- Opening Delimiter -
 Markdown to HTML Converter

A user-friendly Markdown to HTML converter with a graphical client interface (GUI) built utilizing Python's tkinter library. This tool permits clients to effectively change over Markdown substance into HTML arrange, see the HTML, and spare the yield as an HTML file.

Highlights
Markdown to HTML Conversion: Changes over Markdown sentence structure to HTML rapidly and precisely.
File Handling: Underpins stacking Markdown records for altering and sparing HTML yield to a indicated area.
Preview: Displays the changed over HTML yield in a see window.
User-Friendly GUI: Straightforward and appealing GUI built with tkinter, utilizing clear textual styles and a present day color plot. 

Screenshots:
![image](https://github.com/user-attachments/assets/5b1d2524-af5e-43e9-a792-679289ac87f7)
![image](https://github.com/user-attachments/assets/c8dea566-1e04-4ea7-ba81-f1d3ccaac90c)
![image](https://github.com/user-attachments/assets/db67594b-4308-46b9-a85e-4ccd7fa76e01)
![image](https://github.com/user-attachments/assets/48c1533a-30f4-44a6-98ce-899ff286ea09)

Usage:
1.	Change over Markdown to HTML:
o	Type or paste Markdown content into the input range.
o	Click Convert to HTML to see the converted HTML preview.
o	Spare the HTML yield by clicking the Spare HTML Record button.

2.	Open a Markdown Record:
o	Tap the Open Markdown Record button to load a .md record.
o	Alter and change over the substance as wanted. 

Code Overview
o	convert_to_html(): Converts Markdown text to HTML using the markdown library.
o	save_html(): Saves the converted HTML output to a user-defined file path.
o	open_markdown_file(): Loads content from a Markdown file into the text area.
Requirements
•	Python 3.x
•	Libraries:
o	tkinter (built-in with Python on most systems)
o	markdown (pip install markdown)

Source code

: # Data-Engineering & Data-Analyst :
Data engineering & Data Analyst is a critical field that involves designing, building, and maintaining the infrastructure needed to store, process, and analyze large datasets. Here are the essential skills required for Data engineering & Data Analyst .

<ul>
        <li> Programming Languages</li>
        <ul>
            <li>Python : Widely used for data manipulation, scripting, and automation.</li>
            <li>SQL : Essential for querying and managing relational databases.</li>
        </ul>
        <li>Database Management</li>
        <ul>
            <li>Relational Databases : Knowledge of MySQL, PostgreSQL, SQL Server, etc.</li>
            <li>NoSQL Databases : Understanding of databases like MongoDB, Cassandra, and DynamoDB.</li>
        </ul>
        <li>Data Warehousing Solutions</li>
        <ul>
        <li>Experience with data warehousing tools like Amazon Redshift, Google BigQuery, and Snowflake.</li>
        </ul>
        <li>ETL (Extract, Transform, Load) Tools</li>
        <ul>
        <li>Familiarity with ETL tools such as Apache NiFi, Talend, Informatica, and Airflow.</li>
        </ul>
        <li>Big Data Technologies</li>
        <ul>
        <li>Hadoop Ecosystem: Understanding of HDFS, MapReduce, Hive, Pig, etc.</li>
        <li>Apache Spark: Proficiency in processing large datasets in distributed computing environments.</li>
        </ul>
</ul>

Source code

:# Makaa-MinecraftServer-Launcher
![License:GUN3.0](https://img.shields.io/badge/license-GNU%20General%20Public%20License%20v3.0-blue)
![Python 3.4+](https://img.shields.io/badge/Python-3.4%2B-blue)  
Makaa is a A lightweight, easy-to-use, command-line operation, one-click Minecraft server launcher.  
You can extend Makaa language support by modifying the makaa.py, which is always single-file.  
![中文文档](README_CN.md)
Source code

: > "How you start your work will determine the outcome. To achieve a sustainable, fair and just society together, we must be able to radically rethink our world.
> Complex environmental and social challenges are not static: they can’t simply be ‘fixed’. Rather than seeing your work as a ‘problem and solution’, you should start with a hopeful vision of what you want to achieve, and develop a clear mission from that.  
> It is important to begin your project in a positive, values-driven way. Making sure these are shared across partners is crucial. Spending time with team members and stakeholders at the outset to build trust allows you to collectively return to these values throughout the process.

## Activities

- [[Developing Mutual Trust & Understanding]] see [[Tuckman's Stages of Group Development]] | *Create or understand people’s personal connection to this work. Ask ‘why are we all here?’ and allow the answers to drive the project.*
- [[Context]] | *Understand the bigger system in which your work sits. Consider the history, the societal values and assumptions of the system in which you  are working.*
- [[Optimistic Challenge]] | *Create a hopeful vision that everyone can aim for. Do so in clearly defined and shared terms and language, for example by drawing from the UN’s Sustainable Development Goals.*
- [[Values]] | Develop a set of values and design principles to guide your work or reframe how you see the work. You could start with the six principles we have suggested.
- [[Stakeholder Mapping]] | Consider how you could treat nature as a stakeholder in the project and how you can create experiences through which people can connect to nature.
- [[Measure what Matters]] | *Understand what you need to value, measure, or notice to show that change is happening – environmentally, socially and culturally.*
- Closing Delimiter -
Assigned task. Locate the word "area" in the records above, and return each line that has it.

Finished exercise.
File Handling: Underpins stacking Markdown records for altering and sparing HTML yield to a indicated area.
o	open_markdown_file(): Loads content from a Markdown file into the text area.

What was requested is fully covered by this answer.